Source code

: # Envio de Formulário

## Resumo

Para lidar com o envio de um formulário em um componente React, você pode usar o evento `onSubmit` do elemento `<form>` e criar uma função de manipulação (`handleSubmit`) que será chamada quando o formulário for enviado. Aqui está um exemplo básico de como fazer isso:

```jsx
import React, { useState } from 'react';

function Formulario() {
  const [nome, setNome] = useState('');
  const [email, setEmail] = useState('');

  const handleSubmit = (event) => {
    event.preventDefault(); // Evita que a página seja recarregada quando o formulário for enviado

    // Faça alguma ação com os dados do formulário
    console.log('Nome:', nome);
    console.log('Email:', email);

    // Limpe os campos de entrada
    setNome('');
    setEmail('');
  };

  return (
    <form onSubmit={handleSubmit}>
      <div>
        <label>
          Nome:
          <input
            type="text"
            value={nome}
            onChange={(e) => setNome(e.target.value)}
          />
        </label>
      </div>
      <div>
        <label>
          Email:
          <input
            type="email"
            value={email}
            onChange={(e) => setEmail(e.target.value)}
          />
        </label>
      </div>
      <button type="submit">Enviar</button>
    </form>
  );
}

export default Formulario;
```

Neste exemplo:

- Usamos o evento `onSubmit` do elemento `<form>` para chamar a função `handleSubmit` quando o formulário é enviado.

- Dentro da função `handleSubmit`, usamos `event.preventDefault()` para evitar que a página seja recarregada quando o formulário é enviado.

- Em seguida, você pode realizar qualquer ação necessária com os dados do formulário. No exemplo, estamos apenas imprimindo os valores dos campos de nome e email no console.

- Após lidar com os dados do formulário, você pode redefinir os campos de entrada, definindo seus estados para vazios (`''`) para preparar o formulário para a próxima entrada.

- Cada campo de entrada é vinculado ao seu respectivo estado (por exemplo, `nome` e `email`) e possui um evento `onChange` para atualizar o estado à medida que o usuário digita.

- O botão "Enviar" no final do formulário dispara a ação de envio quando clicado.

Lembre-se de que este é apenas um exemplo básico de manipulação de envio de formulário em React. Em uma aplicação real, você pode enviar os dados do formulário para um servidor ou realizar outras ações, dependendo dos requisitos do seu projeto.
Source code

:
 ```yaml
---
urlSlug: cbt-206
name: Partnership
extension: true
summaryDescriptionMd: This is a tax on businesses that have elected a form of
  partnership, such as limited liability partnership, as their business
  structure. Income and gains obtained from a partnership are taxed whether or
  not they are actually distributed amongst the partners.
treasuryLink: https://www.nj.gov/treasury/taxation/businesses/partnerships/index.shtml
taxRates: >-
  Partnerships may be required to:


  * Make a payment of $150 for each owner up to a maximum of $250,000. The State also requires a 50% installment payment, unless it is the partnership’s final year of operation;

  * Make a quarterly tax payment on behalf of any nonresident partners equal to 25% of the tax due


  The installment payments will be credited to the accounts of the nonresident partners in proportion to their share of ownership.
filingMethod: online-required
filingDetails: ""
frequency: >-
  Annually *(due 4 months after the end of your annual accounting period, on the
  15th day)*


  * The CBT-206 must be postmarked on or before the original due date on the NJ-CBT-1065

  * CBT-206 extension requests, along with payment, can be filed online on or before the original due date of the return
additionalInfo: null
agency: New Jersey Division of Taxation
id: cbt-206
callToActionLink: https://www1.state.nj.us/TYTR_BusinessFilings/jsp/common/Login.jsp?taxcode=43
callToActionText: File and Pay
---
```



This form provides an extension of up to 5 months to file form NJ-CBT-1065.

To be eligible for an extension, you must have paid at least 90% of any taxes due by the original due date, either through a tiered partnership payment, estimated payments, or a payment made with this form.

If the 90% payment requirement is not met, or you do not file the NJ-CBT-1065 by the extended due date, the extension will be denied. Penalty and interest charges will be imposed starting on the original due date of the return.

# YOUR OBJECTIVE:
Output the listing above word for word.

# EXERCISE RESPONSE:
Source code

: # Envio de Formulário

## Resumo

Para lidar com o envio de um formulário em um componente React, você pode usar o evento `onSubmit` do elemento `<form>` e criar uma função de manipulação (`handleSubmit`) que será chamada quando o formulário for enviado. Aqui está um exemplo básico de como fazer isso:

```jsx
import React, { useState } from 'react';

function Formulario() {
  const [nome, setNome] = useState('');
  const [email, setEmail] = useState('');

  const handleSubmit = (event) => {
    event.preventDefault(); // Evita que a página seja recarregada quando o formulário for enviado

    // Faça alguma ação com os dados do formulário
    console.log('Nome:', nome);
    console.log('Email:', email);

    // Limpe os campos de entrada
    setNome('');
    setEmail('');
  };

  return (
    <form onSubmit={handleSubmit}>
      <div>
        <label>
          Nome:
          <input
            type="text"
            value={nome}
            onChange={(e) => setNome(e.target.value)}
          />
        </label>
      </div>
      <div>
        <label>
          Email:
          <input
            type="email"
            value={email}
            onChange={(e) => setEmail(e.target.value)}
          />
        </label>
      </div>
      <button type="submit">Enviar</button>
    </form>
  );
}

export default Formulario;
```

Neste exemplo:

- Usamos o evento `onSubmit` do elemento `<form>` para chamar a função `handleSubmit` quando o formulário é enviado.

- Dentro da função `handleSubmit`, usamos `event.preventDefault()` para evitar que a página seja recarregada quando o formulário é enviado.

- Em seguida, você pode realizar qualquer ação necessária com os dados do formulário. No exemplo, estamos apenas imprimindo os valores dos campos de nome e email no console.

- Após lidar com os dados do formulário, você pode redefinir os campos de entrada, definindo seus estados para vazios (`''`) para preparar o formulário para a próxima entrada.

- Cada campo de entrada é vinculado ao seu respectivo estado (por exemplo, `nome` e `email`) e possui um evento `onChange` para atualizar o estado à medida que o usuário digita.

- O botão "Enviar" no final do formulário dispara a ação de envio quando clicado.

Lembre-se de que este é apenas um exemplo básico de manipulação de envio de formulário em React. Em uma aplicação real, você pode enviar os dados do formulário para um servidor ou realizar outras ações, dependendo dos requisitos do seu projeto.
Source code

:
 ```yaml
---
urlSlug: cbt-206
name: Partnership
extension: true
summaryDescriptionMd: This is a tax on businesses that have elected a form of
  partnership, such as limited liability partnership, as their business
  structure. Income and gains obtained from a partnership are taxed whether or
  not they are actually distributed amongst the partners.
treasuryLink: https://www.nj.gov/treasury/taxation/businesses/partnerships/index.shtml
taxRates: >-
  Partnerships may be required to:


  * Make a payment of $150 for each owner up to a maximum of $250,000. The State also requires a 50% installment payment, unless it is the partnership’s final year of operation;

  * Make a quarterly tax payment on behalf of any nonresident partners equal to 25% of the tax due


  The installment payments will be credited to the accounts of the nonresident partners in proportion to their share of ownership.
filingMethod: online-required
filingDetails: ""
frequency: >-
  Annually *(due 4 months after the end of your annual accounting period, on the
  15th day)*


  * The CBT-206 must be postmarked on or before the original due date on the NJ-CBT-1065

  * CBT-206 extension requests, along with payment, can be filed online on or before the original due date of the return
additionalInfo: null
agency: New Jersey Division of Taxation
id: cbt-206
callToActionLink: https://www1.state.nj.us/TYTR_BusinessFilings/jsp/common/Login.jsp?taxcode=43
callToActionText: File and Pay
---
```



This form provides an extension of up to 5 months to file form NJ-CBT-1065.

To be eligible for an extension, you must have paid at least 90% of any taxes due by the original due date, either through a tiered partnership payment, estimated payments, or a payment made with this form.

If the 90% payment requirement is not met, or you do not file the NJ-CBT-1065 by the extended due date, the extension will be denied. Penalty and interest charges will be imposed starting on the original due date of the return.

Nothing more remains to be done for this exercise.